● Dataset entries
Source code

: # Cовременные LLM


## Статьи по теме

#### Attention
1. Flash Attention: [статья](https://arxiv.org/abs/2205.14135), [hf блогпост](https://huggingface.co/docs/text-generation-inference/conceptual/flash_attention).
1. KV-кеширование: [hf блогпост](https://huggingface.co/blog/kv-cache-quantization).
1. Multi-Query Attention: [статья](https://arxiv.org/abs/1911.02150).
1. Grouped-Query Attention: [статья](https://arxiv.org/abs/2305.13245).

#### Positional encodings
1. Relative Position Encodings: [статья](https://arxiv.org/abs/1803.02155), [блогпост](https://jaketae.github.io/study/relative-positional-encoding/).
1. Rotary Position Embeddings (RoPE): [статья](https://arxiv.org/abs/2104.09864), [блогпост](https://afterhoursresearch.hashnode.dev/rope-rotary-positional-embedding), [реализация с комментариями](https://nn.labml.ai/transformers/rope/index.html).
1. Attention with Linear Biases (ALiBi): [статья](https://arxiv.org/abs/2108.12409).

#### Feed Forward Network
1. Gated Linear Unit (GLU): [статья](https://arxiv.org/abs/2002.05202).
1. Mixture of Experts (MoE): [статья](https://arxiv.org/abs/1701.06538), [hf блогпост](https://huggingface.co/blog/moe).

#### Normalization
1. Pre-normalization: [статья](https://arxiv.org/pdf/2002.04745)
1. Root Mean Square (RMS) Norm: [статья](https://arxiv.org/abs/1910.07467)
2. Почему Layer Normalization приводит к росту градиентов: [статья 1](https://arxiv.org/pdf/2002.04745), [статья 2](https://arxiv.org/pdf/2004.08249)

--

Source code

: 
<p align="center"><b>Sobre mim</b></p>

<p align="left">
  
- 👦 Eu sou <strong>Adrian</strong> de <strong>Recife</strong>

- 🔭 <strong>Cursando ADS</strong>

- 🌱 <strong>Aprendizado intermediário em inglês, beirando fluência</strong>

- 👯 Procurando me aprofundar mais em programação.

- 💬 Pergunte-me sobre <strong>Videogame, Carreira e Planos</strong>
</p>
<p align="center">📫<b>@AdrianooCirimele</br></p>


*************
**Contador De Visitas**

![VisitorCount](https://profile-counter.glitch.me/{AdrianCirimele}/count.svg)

* * *

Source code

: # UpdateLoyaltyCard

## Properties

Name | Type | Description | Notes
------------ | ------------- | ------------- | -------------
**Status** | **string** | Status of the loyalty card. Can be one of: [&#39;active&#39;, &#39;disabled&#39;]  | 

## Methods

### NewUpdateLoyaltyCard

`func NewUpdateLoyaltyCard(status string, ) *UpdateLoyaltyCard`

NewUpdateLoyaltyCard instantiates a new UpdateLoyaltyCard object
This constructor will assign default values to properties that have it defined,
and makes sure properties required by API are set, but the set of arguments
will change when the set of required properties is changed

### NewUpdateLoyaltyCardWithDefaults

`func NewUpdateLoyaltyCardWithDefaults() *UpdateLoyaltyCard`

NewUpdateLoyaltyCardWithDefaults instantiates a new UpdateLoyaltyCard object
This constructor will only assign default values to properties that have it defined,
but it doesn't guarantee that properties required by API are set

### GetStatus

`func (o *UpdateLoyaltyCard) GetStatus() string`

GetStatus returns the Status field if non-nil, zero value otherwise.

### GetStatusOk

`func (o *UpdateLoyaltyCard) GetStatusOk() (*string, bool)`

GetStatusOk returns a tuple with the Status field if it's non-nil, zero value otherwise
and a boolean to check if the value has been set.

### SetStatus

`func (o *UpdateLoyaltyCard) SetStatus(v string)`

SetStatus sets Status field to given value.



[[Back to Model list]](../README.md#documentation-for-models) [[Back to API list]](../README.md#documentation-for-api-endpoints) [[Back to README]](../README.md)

● Task statement
If a line in the records contains "SetStatus", report it.

● Result
### SetStatus
`func (o *UpdateLoyaltyCard) SetStatus(v string)`
SetStatus sets Status field to given value.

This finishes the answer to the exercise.